Many architects resolve this problem by installing bathroom fans or ventilation ducts. Others mount shutters, shades, or blinds for added privacy. You can also use stained, smoked, or fogged glass to partially obscure the view and keep your bathroom discrete. So let’s check out some bathroom window ideas that balance bathroom lighting with sufficient circulation.
1. Wide Open Views
If your bathroom is on an upper floor or faces a gorgeous landscape, you want to enjoy the view. Meaning your bathroom window ideas should include transparent glass. This bathroom is sparsely furnished, with a freestanding bathtub and a sink that uses a hollow stool as its pedestal. The vertical windows complete the effect, blending into the white brick wall.
2. Aqua Brights
While the previous bathroom had an artsy but contemporary feel, these bathroom window ideas are more stereotypically modern. The color scheme is glossy white and ocean aqua, with calm seaside tones on every wall. The shimmering tile and massive mirror increase light levels and the large white-framed window highlights the reflective surfaces that surround it.
3. Wood ‘n White
Yes, you can use timber in your bathroom. But it has to be stained, pressure-treated, or stained to avoid moisture damage. Use wood minimally and pair it with wood-patterned tile. As for the window, the bathroom has a large two-pane vertical window with two-door hinges. The frameless twin mirrors reflect light from the smoked windows, keeping the whole room well-lit.

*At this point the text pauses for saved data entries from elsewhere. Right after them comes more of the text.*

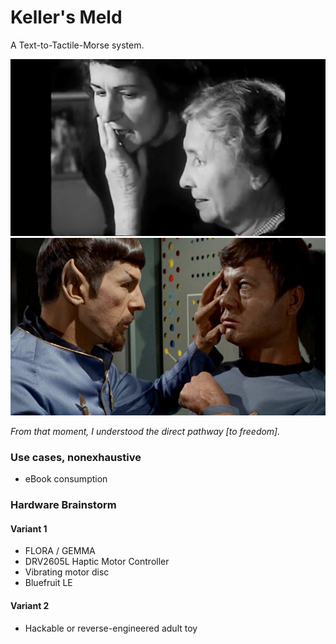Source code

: # Keller's Meld
A Text-to-Tactile-Morse system.

![keller's](https://github.com/boneitis/kellersmeld/raw/master/keller.png)
![meld](https://github.com/boneitis/kellersmeld/raw/master/meld.jpg)

_From that moment, I understood the direct pathway [to freedom]._

### Use cases, nonexhaustive
* eBook consumption

### Hardware Brainstorm

#### Variant 1
* FLORA / GEMMA
* DRV2605L Haptic Motor Controller
* Vibrating motor disc
* Bluefruit LE

#### Variant 2
* Hackable or reverse-engineered adult toy
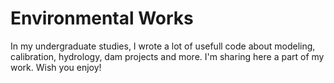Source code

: # Environmental Works

In my undergraduate studies, I wrote a lot of usefull code about modeling, calibration, hydrology, dam projects and more. I'm sharing here a part of my work. Wish you enjoy!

4. Glass Doors and Large Windows
To get the best results from your bathroom window ideas, work with glass and mirrors. In this bathroom, the shower enclosure lies behind a glass door. This door is perpendicular to three large bathroom windows accessorized with potted plants. Inside the shower enclosure, a smaller window lets out steam and humid shower air. It maintains fresh airflow throughout the room.
5. Spa-partment Treatment
Urban apartments often have tiny, cramped bathrooms. But if yours has ample room and a cosmopolitan view, take advantage. In this case, the entire bathroom wall is covered in French doors. This gives you a luxurious spa-like feeling as you soak in your tub. Quick-drying sheers offer an added touch of sophistication. It offers privacy without blocking your light source.
6. Mirror Mirror on the Wall …
Wall-to-wall mirrors are pricy. But there are other ways to create this same effect. This bathroom has a floating vanity with a mirror covering its entire length. Opposite, highly reflective tile heightens the effect and visually doubles the depth f your bathroom. Both surfaces pick light from the narrow vertical window above the tub. Translucent blinds offer privacy.
7. Sandy Sights
Tone deeply affects ambient mood. For example, dark browns are cozy and rustic while lighter ones and conservative and calming. This bathroom falls on the beachy-side. The sandstone floors, wall, and bathtub coping set the tone. The big window above the tub provides a pretty view. Meanwhile, the mirror sits opposite a glass cabinet for added illumination.
8. Panoramic Shapes and Sizes
Bathroom wood tends to have a modern feel because it’s often coated in glossy varnish or shiny paint. The reflective coating repels moisture more effectively than untreated wood. But you can still use matte timber if it’s pressure treated, and if it’s far from the main water source. This bathroom has a large 16:9 window above the tub. The lumber counter is far from your faucets.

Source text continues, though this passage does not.